Hi @AlexGKim, this sounds like a good feature to add. It'd be good to understand your accuracy requirements -- there's an infinite sum in there which will presumably need to be truncated somewhere, and it'd be good to know if you absolutely need curved-sky, or can live with a flat-sky approximation.
Also, do you need a generalisation to supernovae with redshift errors? This seems to assume a delta-fn redshift for both supernovae.
Hi @philbull . I suggest using as default the truncation given in Huterer et al. https://arxiv.org/pdf/1611.09862.pdf
We therefore assume max = 20 if cos(θ) < 0.95 and max = 200 otherwise
Although the truncation could be user configurable.
I do not believe that any flat-sky approximation is used for the equation in question.
Finally, the application in question assumes spectroscopic redshifts, which effectively have delta-function uncertainties. The science is not feasible in the LSST era with photo-z uncertainties.
@AlexGKim - can I ask if this is still something you would want? Sorry this issue has been hanging so long.
@c-d-leonard yes, this is something we still want to include, and the peculiar velocity folks have expressed more interest on it lately. I'd actually try to make this happen soon-ish
Okay, good to know. Do you think it would make sense to include it in the v3 milestone? (v3 is basically the proxy for the version we want for paper 2).

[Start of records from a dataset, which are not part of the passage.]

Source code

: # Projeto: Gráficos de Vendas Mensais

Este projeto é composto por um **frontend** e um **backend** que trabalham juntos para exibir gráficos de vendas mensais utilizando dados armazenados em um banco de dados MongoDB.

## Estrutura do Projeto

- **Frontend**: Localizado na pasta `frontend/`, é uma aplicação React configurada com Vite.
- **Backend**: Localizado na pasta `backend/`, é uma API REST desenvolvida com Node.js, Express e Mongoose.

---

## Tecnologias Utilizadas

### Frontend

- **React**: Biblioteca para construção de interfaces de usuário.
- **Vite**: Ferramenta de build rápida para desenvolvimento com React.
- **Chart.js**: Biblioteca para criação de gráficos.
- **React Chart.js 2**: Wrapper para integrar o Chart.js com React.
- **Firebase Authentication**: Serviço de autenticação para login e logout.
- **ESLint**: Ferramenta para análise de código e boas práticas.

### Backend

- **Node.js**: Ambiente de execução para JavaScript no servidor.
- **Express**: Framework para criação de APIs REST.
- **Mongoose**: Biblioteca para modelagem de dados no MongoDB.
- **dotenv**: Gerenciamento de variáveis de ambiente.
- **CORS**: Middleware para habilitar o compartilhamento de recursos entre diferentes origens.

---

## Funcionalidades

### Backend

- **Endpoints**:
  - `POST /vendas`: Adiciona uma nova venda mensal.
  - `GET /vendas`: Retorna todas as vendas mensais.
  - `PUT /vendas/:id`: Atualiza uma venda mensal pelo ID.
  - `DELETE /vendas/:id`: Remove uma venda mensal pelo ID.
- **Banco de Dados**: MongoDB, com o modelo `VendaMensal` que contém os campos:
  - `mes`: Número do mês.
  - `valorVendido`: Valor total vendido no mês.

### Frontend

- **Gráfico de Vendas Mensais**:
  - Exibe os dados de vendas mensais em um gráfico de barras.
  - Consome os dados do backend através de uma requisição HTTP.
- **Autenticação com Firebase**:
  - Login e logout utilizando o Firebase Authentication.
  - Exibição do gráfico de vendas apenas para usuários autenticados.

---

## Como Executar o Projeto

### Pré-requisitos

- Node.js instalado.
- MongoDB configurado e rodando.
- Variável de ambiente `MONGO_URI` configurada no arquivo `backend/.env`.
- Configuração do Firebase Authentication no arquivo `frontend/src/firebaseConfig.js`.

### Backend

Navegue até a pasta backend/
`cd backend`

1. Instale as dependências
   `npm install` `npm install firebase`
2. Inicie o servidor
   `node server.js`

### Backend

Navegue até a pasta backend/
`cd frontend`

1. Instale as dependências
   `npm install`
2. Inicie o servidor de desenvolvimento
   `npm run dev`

Having it sooner than later would be great. I am unfamiliar with CCL but if you need help let me know.
@AlexGKim Based on previous experience our main bottleneck is gonna be getting a benchmark (i.e. the observable calculated with a different code to compare with)

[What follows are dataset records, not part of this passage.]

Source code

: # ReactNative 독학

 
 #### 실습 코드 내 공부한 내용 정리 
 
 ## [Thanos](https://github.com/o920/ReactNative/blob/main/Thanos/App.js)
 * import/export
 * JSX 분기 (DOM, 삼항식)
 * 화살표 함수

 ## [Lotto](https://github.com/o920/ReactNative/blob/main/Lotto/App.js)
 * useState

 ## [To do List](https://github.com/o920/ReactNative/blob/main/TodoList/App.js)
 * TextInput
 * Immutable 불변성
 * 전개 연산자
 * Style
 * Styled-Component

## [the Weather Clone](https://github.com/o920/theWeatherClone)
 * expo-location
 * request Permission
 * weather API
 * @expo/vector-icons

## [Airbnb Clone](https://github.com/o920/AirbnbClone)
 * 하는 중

@damonge . For example, you would like the correlation function as a function of redshift for a fiducial cosmology? I ask because I probably don't have the benchmark you are looking for (the reason I am interested in the CCL!) so we will have to engage others.
@AlexGKim yes that's about right - from an independent code. This can be anything from another existing public code base to something somebody has sitting on their laptop from a project five years ago and is willing to put public on github. I'm guessing someone in the supernova group will have at least some version of this coded up somewhere?
Also, just to check - I'm guessing this really does need the full bessel function treatment as in eq 29 of the linked paper since we are talking about the correlation for individual SN redshifts right? there's no equivalent to the Limber approximated version here?